**Task to carry out:**
Write the records out again in full, word for word.

**Recorded data:**

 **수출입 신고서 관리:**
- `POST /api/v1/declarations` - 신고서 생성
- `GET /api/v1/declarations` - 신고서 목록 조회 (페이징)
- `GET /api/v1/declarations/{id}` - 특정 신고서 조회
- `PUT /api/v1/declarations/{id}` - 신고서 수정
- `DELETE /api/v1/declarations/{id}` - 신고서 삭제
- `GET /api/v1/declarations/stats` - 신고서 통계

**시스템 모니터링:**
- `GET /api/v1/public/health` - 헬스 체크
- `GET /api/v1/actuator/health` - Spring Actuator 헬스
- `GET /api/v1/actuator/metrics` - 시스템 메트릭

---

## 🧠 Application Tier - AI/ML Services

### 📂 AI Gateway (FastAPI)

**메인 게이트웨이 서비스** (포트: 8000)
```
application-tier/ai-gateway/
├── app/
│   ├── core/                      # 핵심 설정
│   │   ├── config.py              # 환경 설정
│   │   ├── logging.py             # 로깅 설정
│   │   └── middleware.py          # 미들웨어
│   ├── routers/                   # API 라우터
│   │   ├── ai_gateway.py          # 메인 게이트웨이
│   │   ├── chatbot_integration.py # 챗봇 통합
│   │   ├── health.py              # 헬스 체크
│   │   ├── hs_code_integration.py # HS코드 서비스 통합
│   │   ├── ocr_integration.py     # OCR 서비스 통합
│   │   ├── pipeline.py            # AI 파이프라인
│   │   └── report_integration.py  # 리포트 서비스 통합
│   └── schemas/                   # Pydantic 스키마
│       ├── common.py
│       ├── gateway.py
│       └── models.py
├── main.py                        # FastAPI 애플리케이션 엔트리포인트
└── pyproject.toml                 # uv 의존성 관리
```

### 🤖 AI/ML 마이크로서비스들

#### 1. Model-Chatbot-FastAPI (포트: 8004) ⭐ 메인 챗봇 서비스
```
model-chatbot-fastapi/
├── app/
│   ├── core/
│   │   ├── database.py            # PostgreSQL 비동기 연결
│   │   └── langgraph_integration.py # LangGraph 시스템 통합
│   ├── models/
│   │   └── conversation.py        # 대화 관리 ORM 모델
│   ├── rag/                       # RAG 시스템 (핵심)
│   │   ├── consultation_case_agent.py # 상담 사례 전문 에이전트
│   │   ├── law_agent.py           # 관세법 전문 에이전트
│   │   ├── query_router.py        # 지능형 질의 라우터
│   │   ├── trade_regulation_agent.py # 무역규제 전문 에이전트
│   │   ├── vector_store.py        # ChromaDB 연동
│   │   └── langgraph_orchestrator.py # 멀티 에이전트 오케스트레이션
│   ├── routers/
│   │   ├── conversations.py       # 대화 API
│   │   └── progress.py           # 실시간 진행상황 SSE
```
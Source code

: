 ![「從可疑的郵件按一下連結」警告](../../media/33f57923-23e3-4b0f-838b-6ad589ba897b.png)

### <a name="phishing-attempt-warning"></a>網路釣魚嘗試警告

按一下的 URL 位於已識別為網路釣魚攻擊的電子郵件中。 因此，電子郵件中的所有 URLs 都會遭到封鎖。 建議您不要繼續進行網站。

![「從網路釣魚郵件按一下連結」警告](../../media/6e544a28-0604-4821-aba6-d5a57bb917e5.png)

**Answer below:**
 **수출입 신고서 관리:**
- `POST /api/v1/declarations` - 신고서 생성
- `GET /api/v1/declarations` - 신고서 목록 조회 (페이징)
- `GET /api/v1/declarations/{id}` - 특정 신고서 조회
- `PUT /api/v1/declarations/{id}` - 신고서 수정
- `DELETE /api/v1/declarations/{id}` - 신고서 삭제
- `GET /api/v1/declarations/stats` - 신고서 통계

**시스템 모니터링:**
- `GET /api/v1/public/health` - 헬스 체크
- `GET /api/v1/actuator/health` - Spring Actuator 헬스
- `GET /api/v1/actuator/metrics` - 시스템 메트릭

---

## 🧠 Application Tier - AI/ML Services

### 📂 AI Gateway (FastAPI)

**메인 게이트웨이 서비스** (포트: 8000)
```
application-tier/ai-gateway/
├── app/
│   ├── core/                      # 핵심 설정
│   │   ├── config.py              # 환경 설정
│   │   ├── logging.py             # 로깅 설정
│   │   └── middleware.py          # 미들웨어
│   ├── routers/                   # API 라우터
│   │   ├── ai_gateway.py          # 메인 게이트웨이
│   │   ├── chatbot_integration.py # 챗봇 통합
│   │   ├── health.py              # 헬스 체크
│   │   ├── hs_code_integration.py # HS코드 서비스 통합
│   │   ├── ocr_integration.py     # OCR 서비스 통합
│   │   ├── pipeline.py            # AI 파이프라인
│   │   └── report_integration.py  # 리포트 서비스 통합
│   └── schemas/                   # Pydantic 스키마
│       ├── common.py
│       ├── gateway.py
│       └── models.py
├── main.py                        # FastAPI 애플리케이션 엔트리포인트
└── pyproject.toml                 # uv 의존성 관리
```

### 🤖 AI/ML 마이크로서비스들

#### 1. Model-Chatbot-FastAPI (포트: 8004) ⭐ 메인 챗봇 서비스
```
model-chatbot-fastapi/
├── app/
│   ├── core/
│   │   ├── database.py            # PostgreSQL 비동기 연결
│   │   └── langgraph_integration.py # LangGraph 시스템 통합
│   ├── models/
│   │   └── conversation.py        # 대화 관리 ORM 모델
│   ├── rag/                       # RAG 시스템 (핵심)
│   │   ├── consultation_case_agent.py # 상담 사례 전문 에이전트
│   │   ├── law_agent.py           # 관세법 전문 에이전트
│   │   ├── query_router.py        # 지능형 질의 라우터
│   │   ├── trade_regulation_agent.py # 무역규제 전문 에이전트
│   │   ├── vector_store.py        # ChromaDB 연동
│   │   └── langgraph_orchestrator.py # 멀티 에이전트 오케스트레이션
│   ├── routers/
│   │   ├── conversations.py       # 대화 API
│   │   └── progress.py           # 실시간 진행상황 SSE
```
Source code

: ![「從可疑的郵件按一下連結」警告](../../media/33f57923-23e3-4b0f-838b-6ad589ba897b.png)

### <a name="phishing-attempt-warning"></a>網路釣魚嘗試警告

按一下的 URL 位於已識別為網路釣魚攻擊的電子郵件中。 因此，電子郵件中的所有 URLs 都會遭到封鎖。 建議您不要繼續進行網站。

![「從網路釣魚郵件按一下連結」警告](../../media/6e544a28-0604-4821-aba6-d5a57bb917e5.png)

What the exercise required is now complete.